Margherita Cagol (/it/; 8 April 1945 – 5 June 1975), also known by her nom de guerre Mara (/it/), was a leader of the Italian far-left urban guerrilla organisation the Red Brigades (Brigate Rosse, BR). She was married to Renato Curcio, another leader of this group.

== Biography ==
She was born to a middle-class family in Sardagna, Trentino, in the north of Italy. Her mother was a pharmacist and her father a prosperous merchant, owner of a perfumery. In 1964 she enrolled in the faculty of Social Science at the University of Trento. She soon became involved with left-wing student movements, where she got to know Renato Curcio. They worked for the publication Lavoro Politico (Political Work). She graduated in 1969. She married Renato Curcio in a Catholic ceremony, after which the couple moved to Milan, where she intended to study for a further two years.

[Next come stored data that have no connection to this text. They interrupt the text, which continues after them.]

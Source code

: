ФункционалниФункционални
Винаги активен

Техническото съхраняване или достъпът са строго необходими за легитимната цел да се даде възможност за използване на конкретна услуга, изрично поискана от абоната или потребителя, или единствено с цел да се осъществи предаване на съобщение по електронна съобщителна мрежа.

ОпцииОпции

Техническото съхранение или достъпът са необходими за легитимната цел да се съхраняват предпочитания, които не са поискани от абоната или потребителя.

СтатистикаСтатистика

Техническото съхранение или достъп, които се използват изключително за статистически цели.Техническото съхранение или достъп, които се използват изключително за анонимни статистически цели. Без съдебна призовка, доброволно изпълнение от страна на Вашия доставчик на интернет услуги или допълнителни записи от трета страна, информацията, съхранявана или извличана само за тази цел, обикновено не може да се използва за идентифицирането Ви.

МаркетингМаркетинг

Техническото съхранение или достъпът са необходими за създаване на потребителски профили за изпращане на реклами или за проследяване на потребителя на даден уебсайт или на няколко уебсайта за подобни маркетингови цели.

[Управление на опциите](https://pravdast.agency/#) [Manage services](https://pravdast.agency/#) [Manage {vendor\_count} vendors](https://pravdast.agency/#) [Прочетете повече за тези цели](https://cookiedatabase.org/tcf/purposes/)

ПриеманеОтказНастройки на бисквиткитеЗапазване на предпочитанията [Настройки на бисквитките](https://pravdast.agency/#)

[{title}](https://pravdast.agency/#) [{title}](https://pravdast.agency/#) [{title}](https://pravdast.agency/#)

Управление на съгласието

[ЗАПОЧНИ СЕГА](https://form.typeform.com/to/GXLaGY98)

The Red Brigades were formed with Alberto Franceschini in the second half of 1970, as a result of the merger of Renato Curcio's Proletarian Left with a left wing student and worker group. After getting arrested in February 1971 for occupying a vacant house, the Curcios and the most "extreme" members of the Proletarian Left went completely underground and organized the Red Brigades. They spent the next three years, from 1972 to 1975, engaging in a series of bombings and kidnappings of prominent figures. Renato Curcio was captured and jailed, but freed by Cagol in a raid on the prison five months later, on 18 February 1975.

In April 1975, Cagol, Mario Moretti and Renato Curcio met in a house near Piacenza to discuss their strategy. The organization was growing and they needed further finance to continue their militant activities. They decided to follow the example of the South American guerrillas and carry out a series of kidnappings, one of the victims being the industrialist Vallarino Gancia. He was chosen because he was wealthy and lived in a region with which they were familiar. According to Curcio, he had also financed a fascist organization.

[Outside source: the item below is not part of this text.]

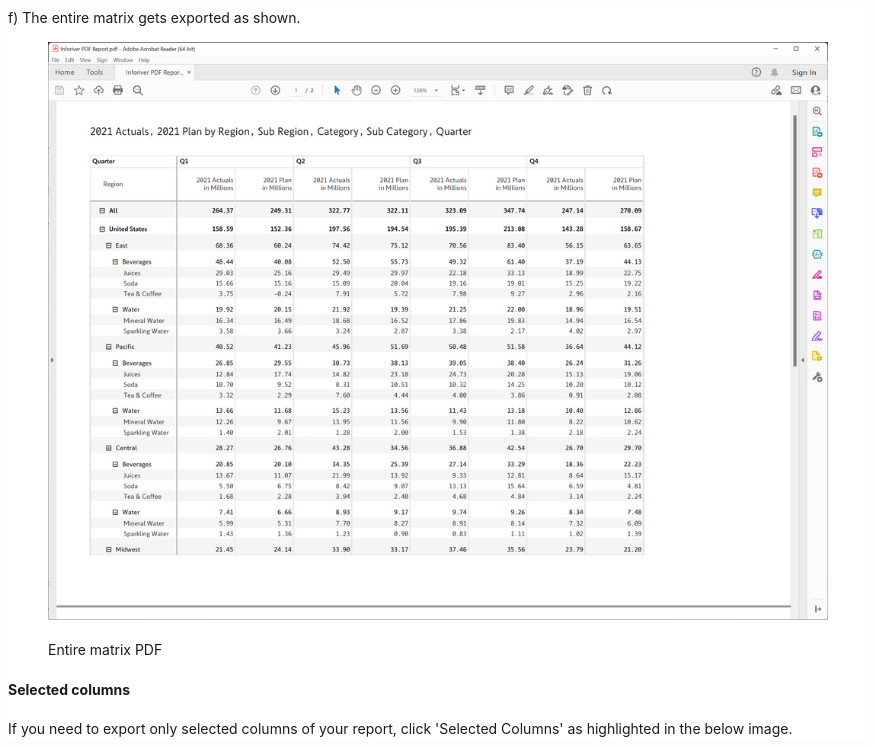 f) The entire matrix gets exported as shown.

<figure><img src="../../../.gitbook/assets/Entire matrix PDF (1).png" alt=""><figcaption><p>Entire matrix PDF</p></figcaption></figure>

#### Selected columns

If you need to export only selected columns of your report, click 'Selected Columns' as highlighted in the below image.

He was kidnapped on 4 June while on his way to his villa in Canelli, near Asti, bundled into a transporter, and taken to Cascina Spiotta, a farmhouse near Melazzo, in the hills of Acqui Terme. The farmhouse had been purchased some time before by Cagol and had been used by members of the Red Brigades from Turin. Curcio did not take part in the operation; as a prison escapee, his picture had been published all over Italy, and it was considered too dangerous. Cagol, along with a companion, was left to guard Gancia. Later that evening, Cagol phoned Curcio to tell him that the operation had been a success. The following morning the Carabinieri began investigating farmhouses in the neighbourhood. Cagol had been on watch during the night and had gone to bed. Her companion, who took over the watch, fell asleep and did not wake up until the Carabinieri started knocking at the door. Their escape route was blocked by the Carabinieri's car, so they decided to storm out. In the ensuing gunfight, two police officers were wounded, and one was killed, as was Cagol.

Curcio was captured by the government in January 1976, tried, convicted and imprisoned.

== Legacy ==
Under the name Kommando Mara Cagol, the Red Army Faction claimed responsibility for killing Karl Heinz Beckurts and his driver, Eckhard Groppler, with a roadside bomb on 9 July 1986.